Records excerpted from a collection
- - -
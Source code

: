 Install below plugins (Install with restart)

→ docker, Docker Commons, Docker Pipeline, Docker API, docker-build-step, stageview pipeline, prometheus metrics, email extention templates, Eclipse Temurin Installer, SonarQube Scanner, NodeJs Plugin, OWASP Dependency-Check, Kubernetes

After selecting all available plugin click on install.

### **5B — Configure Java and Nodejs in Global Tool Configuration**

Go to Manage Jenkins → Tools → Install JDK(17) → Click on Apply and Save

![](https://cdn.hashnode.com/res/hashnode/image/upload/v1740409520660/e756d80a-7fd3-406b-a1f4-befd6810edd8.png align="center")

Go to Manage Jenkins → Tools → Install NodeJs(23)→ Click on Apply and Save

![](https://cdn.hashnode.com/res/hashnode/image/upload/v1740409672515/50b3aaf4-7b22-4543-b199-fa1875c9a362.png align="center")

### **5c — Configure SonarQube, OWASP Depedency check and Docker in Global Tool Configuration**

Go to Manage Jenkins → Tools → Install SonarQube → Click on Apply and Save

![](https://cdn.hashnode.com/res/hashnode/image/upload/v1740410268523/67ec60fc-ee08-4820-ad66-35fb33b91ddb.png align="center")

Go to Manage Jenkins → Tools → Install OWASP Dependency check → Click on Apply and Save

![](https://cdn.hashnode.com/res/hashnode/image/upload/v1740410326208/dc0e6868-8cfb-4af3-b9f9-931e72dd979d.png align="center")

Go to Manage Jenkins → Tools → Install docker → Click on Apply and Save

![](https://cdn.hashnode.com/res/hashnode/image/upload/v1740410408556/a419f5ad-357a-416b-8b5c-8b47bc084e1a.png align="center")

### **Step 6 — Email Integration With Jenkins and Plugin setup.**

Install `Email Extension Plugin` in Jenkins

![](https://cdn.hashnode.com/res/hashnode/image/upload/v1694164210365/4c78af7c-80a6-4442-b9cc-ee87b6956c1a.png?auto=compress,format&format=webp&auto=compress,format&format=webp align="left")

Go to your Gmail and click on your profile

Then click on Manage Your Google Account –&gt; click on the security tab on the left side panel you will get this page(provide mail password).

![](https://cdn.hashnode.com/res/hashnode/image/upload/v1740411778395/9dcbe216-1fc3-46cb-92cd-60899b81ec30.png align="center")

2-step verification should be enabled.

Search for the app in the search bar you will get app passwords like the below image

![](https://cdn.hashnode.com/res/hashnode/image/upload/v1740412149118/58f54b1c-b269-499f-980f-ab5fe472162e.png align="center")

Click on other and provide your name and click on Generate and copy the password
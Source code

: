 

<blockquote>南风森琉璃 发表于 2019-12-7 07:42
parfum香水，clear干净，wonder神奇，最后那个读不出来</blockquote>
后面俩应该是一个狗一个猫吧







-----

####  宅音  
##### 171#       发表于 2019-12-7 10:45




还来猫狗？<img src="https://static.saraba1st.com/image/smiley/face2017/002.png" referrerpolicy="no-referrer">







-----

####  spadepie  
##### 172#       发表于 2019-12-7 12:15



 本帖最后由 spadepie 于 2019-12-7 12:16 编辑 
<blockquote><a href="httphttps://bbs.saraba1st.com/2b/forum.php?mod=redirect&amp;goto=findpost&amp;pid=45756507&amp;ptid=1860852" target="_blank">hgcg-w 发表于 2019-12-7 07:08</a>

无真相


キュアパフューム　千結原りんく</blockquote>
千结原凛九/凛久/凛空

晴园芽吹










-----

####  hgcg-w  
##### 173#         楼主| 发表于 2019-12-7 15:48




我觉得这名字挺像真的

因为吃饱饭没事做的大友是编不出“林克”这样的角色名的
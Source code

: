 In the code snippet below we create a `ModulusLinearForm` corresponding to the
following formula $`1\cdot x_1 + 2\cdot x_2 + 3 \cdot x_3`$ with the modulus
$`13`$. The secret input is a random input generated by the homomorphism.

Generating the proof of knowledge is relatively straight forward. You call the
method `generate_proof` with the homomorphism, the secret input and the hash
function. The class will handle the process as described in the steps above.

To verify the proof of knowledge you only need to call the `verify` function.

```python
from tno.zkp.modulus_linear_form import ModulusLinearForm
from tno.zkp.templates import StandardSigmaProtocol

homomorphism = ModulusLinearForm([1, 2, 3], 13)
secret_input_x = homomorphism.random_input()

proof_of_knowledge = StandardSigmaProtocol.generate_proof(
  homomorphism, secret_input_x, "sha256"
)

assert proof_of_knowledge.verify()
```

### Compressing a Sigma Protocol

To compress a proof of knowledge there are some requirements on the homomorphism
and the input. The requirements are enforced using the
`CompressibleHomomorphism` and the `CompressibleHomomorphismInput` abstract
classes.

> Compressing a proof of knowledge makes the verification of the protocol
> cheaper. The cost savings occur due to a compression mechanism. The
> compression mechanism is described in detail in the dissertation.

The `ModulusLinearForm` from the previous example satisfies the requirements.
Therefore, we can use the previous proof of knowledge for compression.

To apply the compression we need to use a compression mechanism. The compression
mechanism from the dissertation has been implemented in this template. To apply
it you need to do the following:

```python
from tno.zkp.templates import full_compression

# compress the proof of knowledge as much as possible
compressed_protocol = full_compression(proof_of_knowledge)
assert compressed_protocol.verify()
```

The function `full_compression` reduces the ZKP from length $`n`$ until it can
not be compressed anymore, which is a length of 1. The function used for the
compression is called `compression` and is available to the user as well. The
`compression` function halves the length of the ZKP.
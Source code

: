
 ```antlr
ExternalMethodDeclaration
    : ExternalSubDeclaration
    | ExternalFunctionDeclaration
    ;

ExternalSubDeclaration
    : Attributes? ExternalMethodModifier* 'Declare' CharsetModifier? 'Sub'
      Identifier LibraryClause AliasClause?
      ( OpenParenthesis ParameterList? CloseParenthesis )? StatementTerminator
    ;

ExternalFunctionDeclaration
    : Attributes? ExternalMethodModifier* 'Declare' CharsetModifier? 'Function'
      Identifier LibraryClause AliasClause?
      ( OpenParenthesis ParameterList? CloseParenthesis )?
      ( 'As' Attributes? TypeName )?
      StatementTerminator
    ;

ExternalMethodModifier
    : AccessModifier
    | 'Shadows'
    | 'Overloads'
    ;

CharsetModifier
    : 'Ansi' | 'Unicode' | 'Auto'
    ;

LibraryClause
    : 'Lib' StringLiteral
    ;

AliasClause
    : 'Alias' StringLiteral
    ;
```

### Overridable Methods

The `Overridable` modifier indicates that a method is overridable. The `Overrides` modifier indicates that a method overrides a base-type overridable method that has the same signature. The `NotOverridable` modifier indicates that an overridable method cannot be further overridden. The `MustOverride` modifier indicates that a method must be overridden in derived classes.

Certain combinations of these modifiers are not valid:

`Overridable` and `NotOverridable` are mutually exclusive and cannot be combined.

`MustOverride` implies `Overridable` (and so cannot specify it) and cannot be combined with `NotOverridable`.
- - -
From the entries above, print the lines beginning at the one with "with the modulus" and stopping after the one with "To compress a", exactly as written and with nothing else.

▸ **RESPONSE TO THE EXERCISE**:
following formula $`1\cdot x_1 + 2\cdot x_2 + 3 \cdot x_3`$ with the modulus
$`13`$. The secret input is a random input generated by the homomorphism.

Generating the proof of knowledge is relatively straight forward. You call the
method `generate_proof` with the homomorphism, the secret input and the hash
function. The class will handle the process as described in the steps above.

To verify the proof of knowledge you only need to call the `verify` function.

```python
from tno.zkp.modulus_linear_form import ModulusLinearForm
from tno.zkp.templates import StandardSigmaProtocol

homomorphism = ModulusLinearForm([1, 2, 3], 13)
secret_input_x = homomorphism.random_input()

proof_of_knowledge = StandardSigmaProtocol.generate_proof(
  homomorphism, secret_input_x, "sha256"
)

assert proof_of_knowledge.verify()
```

### Compressing a Sigma Protocol

To compress a proof of knowledge there are some requirements on the homomorphism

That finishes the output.